Cars can literally drive themselves, so does that shift personal responsibility when it comes to auto accidents and personal injury claims? If safety technology fails, does that absolve drivers of fault when it comes to wrecks? What happens when tech meant to improve safety actually causes an accident? Is the driver or the manufacturer at fault?
Tesla’s auto-pilot technology is revolutionary. Under certain conditions, drivers can set a route and let their vehicle take over. But it’s not foolproof. At least 11 deaths have occurred when drivers gave their Tesla a little too much free reign, and there are additional ongoing safety probes.
Safety Tech Drivers Rely on Every Day
Even if you don’t have a car with auto-pilot technology, most late model vehicles are equipped with safety tech was just in its infancy a decade or so ago.
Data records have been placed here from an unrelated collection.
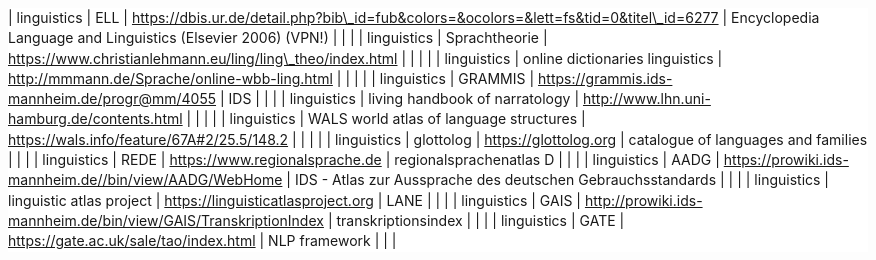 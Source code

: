 | linguistics | ELL                                              | https://dbis.ur.de/detail.php?bib\_id=fub&colors=&ocolors=&lett=fs&tid=0&titel\_id=6277                                                   | Encyclopedia Language and Linguistics (Elsevier 2006) (VPN!)               |                                                                                                                                  |                                                |
| linguistics | Sprachtheorie                                    | https://www.christianlehmann.eu/ling/ling\_theo/index.html                                                                                |                                                                            |                                                                                                                                  |                                                |
| linguistics | online dictionaries linguistics                  | http://mmmann.de/Sprache/online-wbb-ling.html                                                                                             |                                                                            |                                                                                                                                  |                                                |
| linguistics | GRAMMIS                                          | https://grammis.ids-mannheim.de/progr@mm/4055                                                                                             | IDS                                                                        |                                                                                                                                  |                                                |
| linguistics | living handbook of narratology                   | http://www.lhn.uni-hamburg.de/contents.html                                                                                               |                                                                            |                                                                                                                                  |                                                |
| linguistics | WALS world atlas of language structures          | https://wals.info/feature/67A#2/25.5/148.2                                                                                                |                                                                            |                                                                                                                                  |                                                |
| linguistics | glottolog                                        | https://glottolog.org                                                                                                                     | catalogue of languages and families                                        |                                                                                                                                  |                                                |
| linguistics | REDE                                             | https://www.regionalsprache.de                                                                                                            | regionalsprachenatlas D                                                    |                                                                                                                                  |                                                |
| linguistics | AADG                                             | https://prowiki.ids-mannheim.de//bin/view/AADG/WebHome                                                                                    | IDS - Atlas zur Aussprache des deutschen Gebrauchsstandards                |                                                                                                                                  |                                                |
| linguistics | linguistic atlas project                         | https://linguisticatlasproject.org                                                                                                        | LANE                                                                       |                                                                                                                                  |                                                |
| linguistics | GAIS                                             | http://prowiki.ids-mannheim.de/bin/view/GAIS/TranskriptionIndex                                                                           | transkriptionsindex                                                        |                                                                                                                                  |                                                |
| linguistics | GATE                                             | https://gate.ac.uk/sale/tao/index.html                                                                                                    | NLP framework                                                              |                                                                                                                                  |                                                | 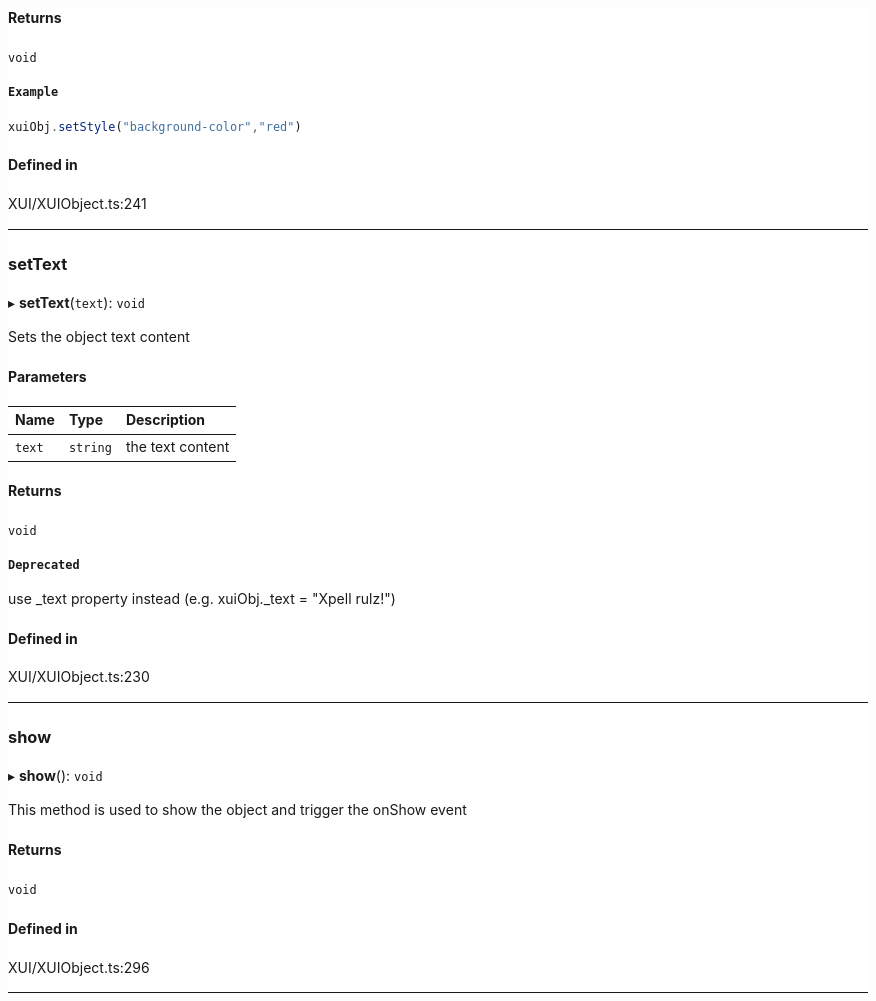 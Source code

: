 #### Returns

`void`

**`Example`**

```ts
xuiObj.setStyle("background-color","red")
```

#### Defined in

XUI/XUIObject.ts:241

___

### setText

▸ **setText**(`text`): `void`

Sets the object text content

#### Parameters

| Name | Type | Description |
| :------ | :------ | :------ |
| `text` | `string` | the text content |

#### Returns

`void`

**`Deprecated`**

use _text property instead (e.g. xuiObj._text = "Xpell rulz!")

#### Defined in

XUI/XUIObject.ts:230

___

### show

▸ **show**(): `void`

This method is used to show the object and trigger the onShow event

#### Returns

`void`

#### Defined in

XUI/XUIObject.ts:296

___
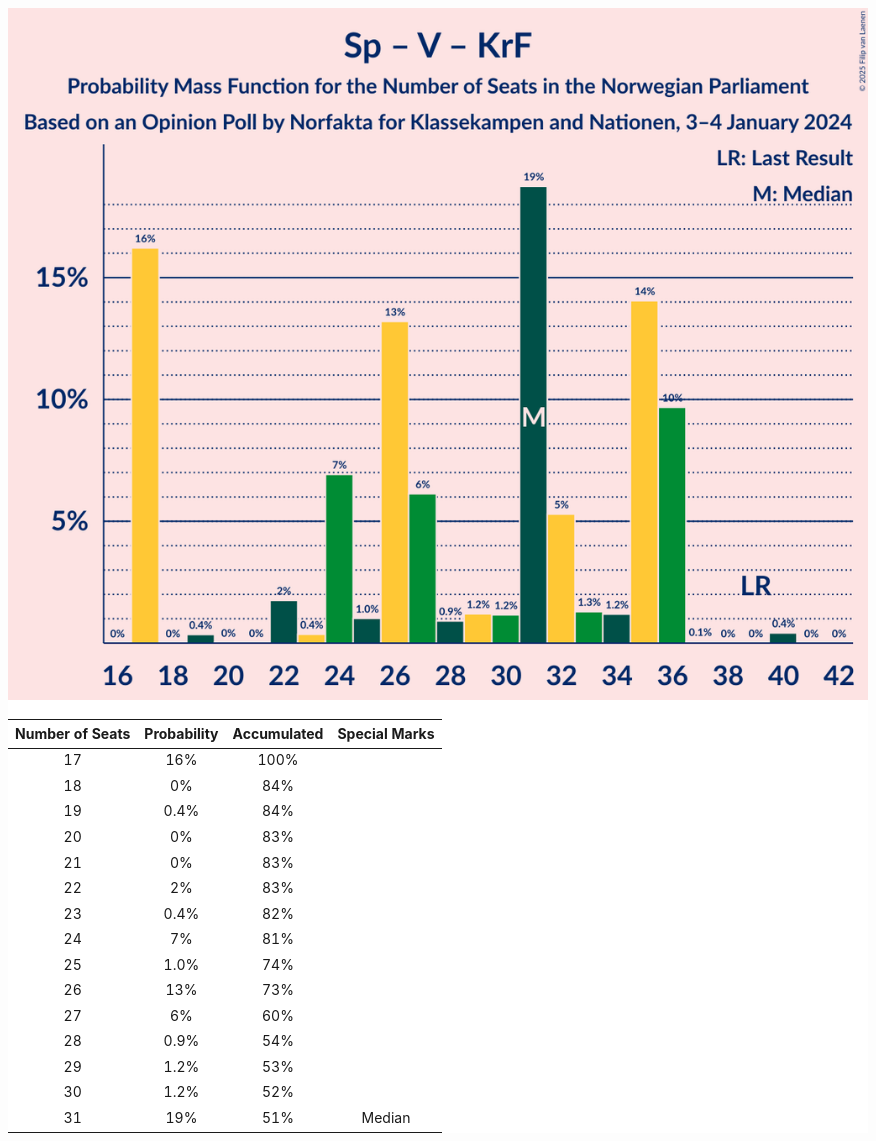 ![Graph with seats probability mass function not yet produced](2024-01-04-Norfakta-coalitions-seats-pmf-sp–v–krf.png "Seats Probability Mass Function")

| Number of Seats | Probability | Accumulated | Special Marks |
|:---------------:|:-----------:|:-----------:|:-------------:|
| 17 | 16% | 100% |  |
| 18 | 0% | 84% |  |
| 19 | 0.4% | 84% |  |
| 20 | 0% | 83% |  |
| 21 | 0% | 83% |  |
| 22 | 2% | 83% |  |
| 23 | 0.4% | 82% |  |
| 24 | 7% | 81% |  |
| 25 | 1.0% | 74% |  |
| 26 | 13% | 73% |  |
| 27 | 6% | 60% |  |
| 28 | 0.9% | 54% |  |
| 29 | 1.2% | 53% |  |
| 30 | 1.2% | 52% |  |
| 31 | 19% | 51% | Median | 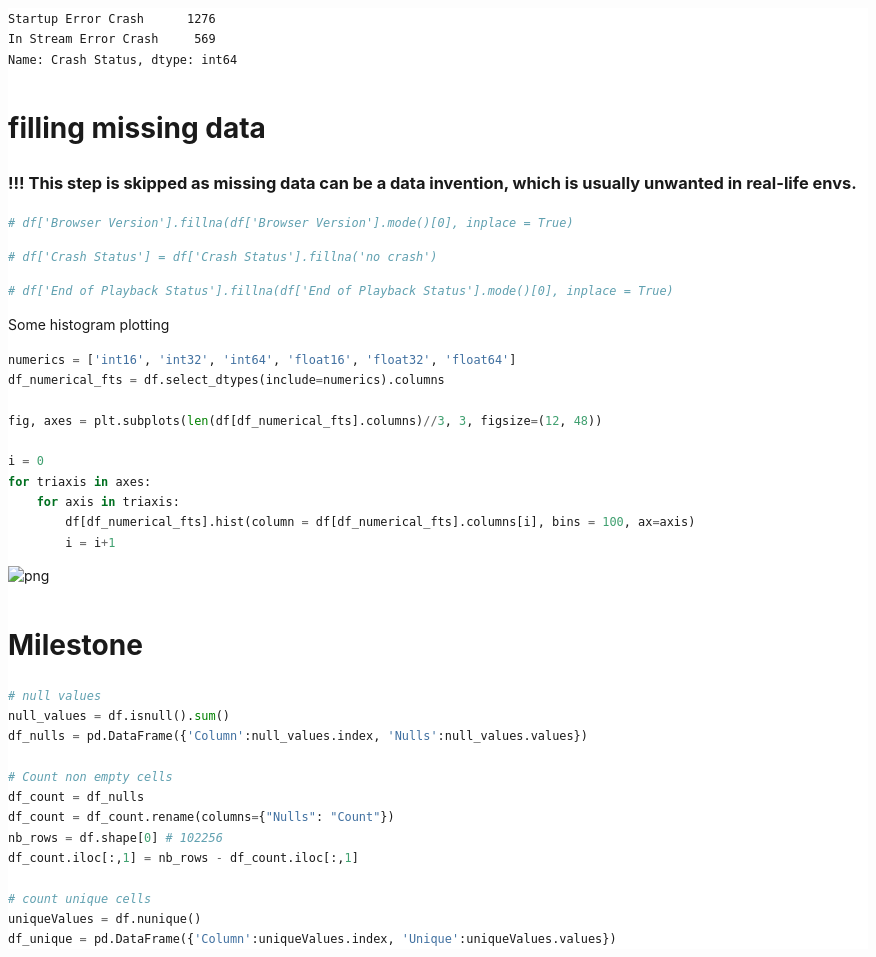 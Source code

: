 


    Startup Error Crash      1276
    In Stream Error Crash     569
    Name: Crash Status, dtype: int64



# filling missing data

### !!! This step is skipped as missing data can be a data invention, which is usually unwanted in real-life envs.


```python
# df['Browser Version'].fillna(df['Browser Version'].mode()[0], inplace = True)
```


```python
# df['Crash Status'] = df['Crash Status'].fillna('no crash')
```


```python
# df['End of Playback Status'].fillna(df['End of Playback Status'].mode()[0], inplace = True)
```

Some histogram plotting 


```python
numerics = ['int16', 'int32', 'int64', 'float16', 'float32', 'float64']
df_numerical_fts = df.select_dtypes(include=numerics).columns

fig, axes = plt.subplots(len(df[df_numerical_fts].columns)//3, 3, figsize=(12, 48))

i = 0
for triaxis in axes:
    for axis in triaxis:
        df[df_numerical_fts].hist(column = df[df_numerical_fts].columns[i], bins = 100, ax=axis)
        i = i+1
```


    
![png](main_files/main_61_0.png)
    


# Milestone


```python
# null values
null_values = df.isnull().sum()
df_nulls = pd.DataFrame({'Column':null_values.index, 'Nulls':null_values.values})

# Count non empty cells
df_count = df_nulls
df_count = df_count.rename(columns={"Nulls": "Count"})
nb_rows = df.shape[0] # 102256
df_count.iloc[:,1] = nb_rows - df_count.iloc[:,1]

# count unique cells
uniqueValues = df.nunique()
df_unique = pd.DataFrame({'Column':uniqueValues.index, 'Unique':uniqueValues.values})
```
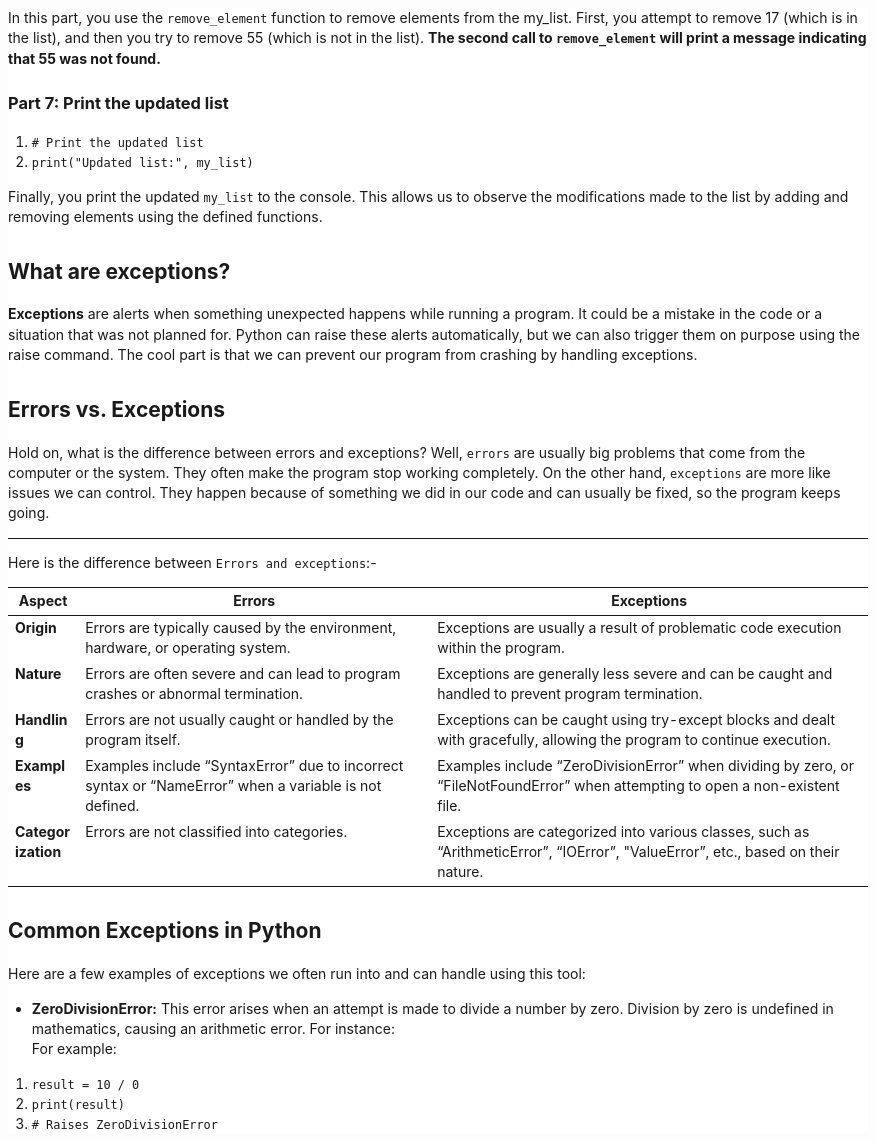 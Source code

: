 In this part, you use the `remove_element` function to remove elements from the my_list. First, you attempt to remove 17 (which is in the list), and then you try to remove 55 (which is not in the list). **The second call to `remove_element` will print a message indicating that 55 was not found.**

### Part 7: Print the updated list

1. `# Print the updated list`
2. `print("Updated list:", my_list)`

Finally, you print the updated `my_list` to the console. This allows us to observe the modifications made to the list by adding and removing elements using the defined functions.

## What are exceptions?

**Exceptions** are alerts when something unexpected happens while running a program. It could be a mistake in the code or a situation that was not planned for. Python can raise these alerts automatically, but we can also trigger them on purpose using the raise command. The cool part is that we can prevent our program from crashing by handling exceptions.

## Errors vs. Exceptions

Hold on, what is the difference between errors and exceptions? Well, `errors` are usually big problems that come from the computer or the system. They often make the program stop working completely. On the other hand, `exceptions` are more like issues we can control. They happen because of something we did in our code and can usually be fixed, so the program keeps going.

---

Here is the difference between `Errors and exceptions`:-

|Aspect|Errors|Exceptions|
|---|---|---|
|**Origin**|Errors are typically caused by the environment, hardware, or operating system. | Exceptions are usually a result of problematic code execution within the program.|
|**Nature**|Errors are often severe and can lead to program crashes or abnormal termination. | Exceptions are generally less severe and can be caught and handled to prevent program termination.|
|**Handling**|Errors are not usually caught or handled by the program itself. | Exceptions can be caught using try-except blocks and dealt with gracefully, allowing the program to continue execution.|
|**Examples**|Examples include “SyntaxError” due to incorrect syntax or “NameError” when a variable is not defined.|Examples include “ZeroDivisionError” when dividing by zero, or “FileNotFoundError” when attempting to open a non-existent file.|
|**Categorization**|Errors are not classified into categories.|Exceptions are categorized into various classes, such as “ArithmeticError”, “IOError”, "ValueError”, etc., based on their nature.|

## Common Exceptions in Python

Here are a few examples of exceptions we often run into and can handle using this tool:

- **ZeroDivisionError:** This error arises when an attempt is made to divide a number by zero. Division by zero is undefined in mathematics, causing an arithmetic error. For instance:  
    For example:

1. `result = 10 / 0` 
2. `print(result)`
3. `# Raises ZeroDivisionError`
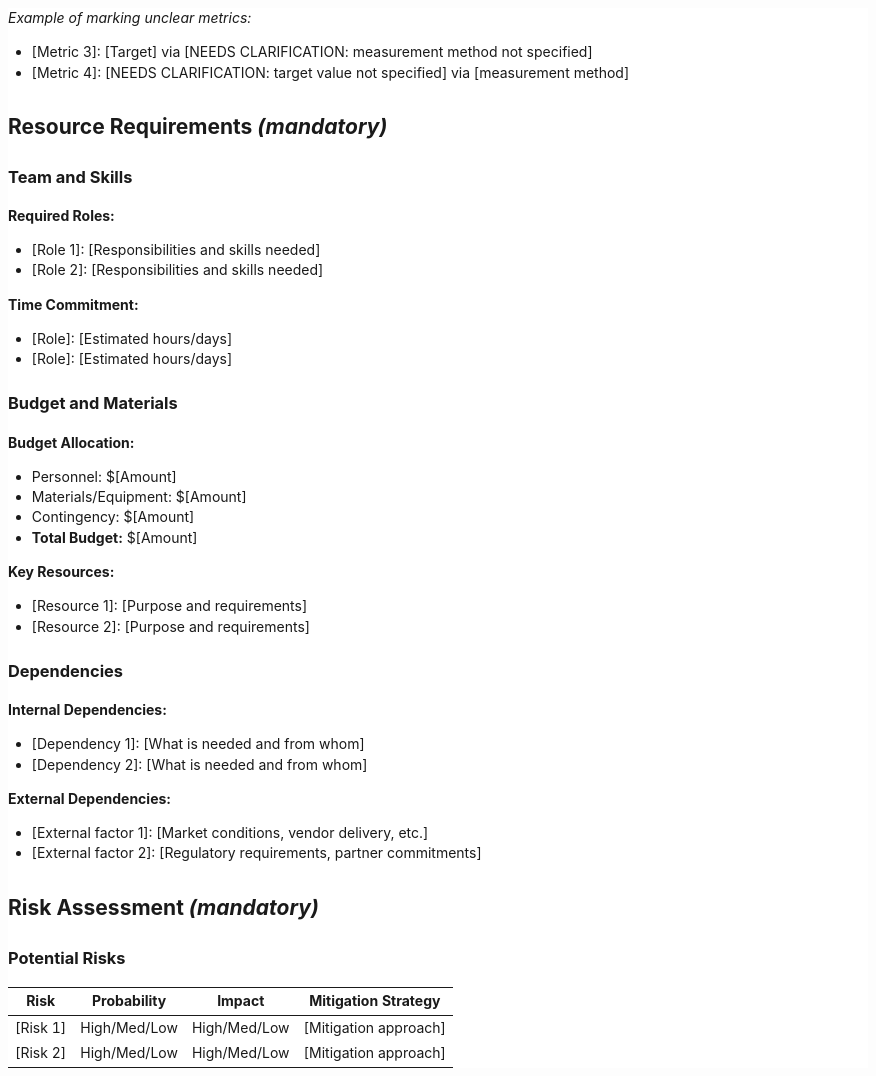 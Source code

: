 _Example of marking unclear metrics:_

- [Metric 3]: [Target] via [NEEDS CLARIFICATION: measurement method not specified]
- [Metric 4]: [NEEDS CLARIFICATION: target value not specified] via [measurement method]

## Resource Requirements _(mandatory)_

### Team and Skills

**Required Roles:**

- [Role 1]: [Responsibilities and skills needed]
- [Role 2]: [Responsibilities and skills needed]

**Time Commitment:**

- [Role]: [Estimated hours/days]
- [Role]: [Estimated hours/days]

### Budget and Materials

**Budget Allocation:**

- Personnel: $[Amount]
- Materials/Equipment: $[Amount]
- Contingency: $[Amount]
- **Total Budget:** $[Amount]

**Key Resources:**

- [Resource 1]: [Purpose and requirements]
- [Resource 2]: [Purpose and requirements]

### Dependencies

**Internal Dependencies:**

- [Dependency 1]: [What is needed and from whom]
- [Dependency 2]: [What is needed and from whom]

**External Dependencies:**

- [External factor 1]: [Market conditions, vendor delivery, etc.]
- [External factor 2]: [Regulatory requirements, partner commitments]

## Risk Assessment _(mandatory)_

### Potential Risks

| Risk     | Probability  | Impact       | Mitigation Strategy   |
| -------- | ------------ | ------------ | --------------------- |
| [Risk 1] | High/Med/Low | High/Med/Low | [Mitigation approach] |
| [Risk 2] | High/Med/Low | High/Med/Low | [Mitigation approach] |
Some of these features include:
- Backup cameras – They come standard in most new vehicles, but what happens when drivers rely on the screen and fail to notice pedestrians or traffic just outside of view?
- Blindspot warnings – This feature provides a warning sound, light or vibration when a vehicle is in the driver’s blind spots. However, it doesn’t replace vigilance.
- Lane departure warnings – Vehicles “assist” drivers in staying on course by notifying them if they start to drift without using their turn signal.
- Automatic emergency brakes – If equipped vehicles sense an obstruction in the road ahead, they’ll brake automatically. It can prevent crashes, but shouldn’t be the only line of defense.
- Adaptive cruise control – This type of cruise control senses vehicles ahead of you and adjusts set speed as needed. It’s great for long drives, but isn’t a substitute for an attentive driver.
Liability When In-Car Tech Fails to Prevent an Accident
Automatic braking systems have prevented untold collisions. Lane assist technology has corrected drivers who are distracted or falling asleep who might otherwise have caused a wreck. Blind spot warnings point out dangers that could otherwise go unnoticed. But who is at fault when that technology exists and the driver still gets in a wreck?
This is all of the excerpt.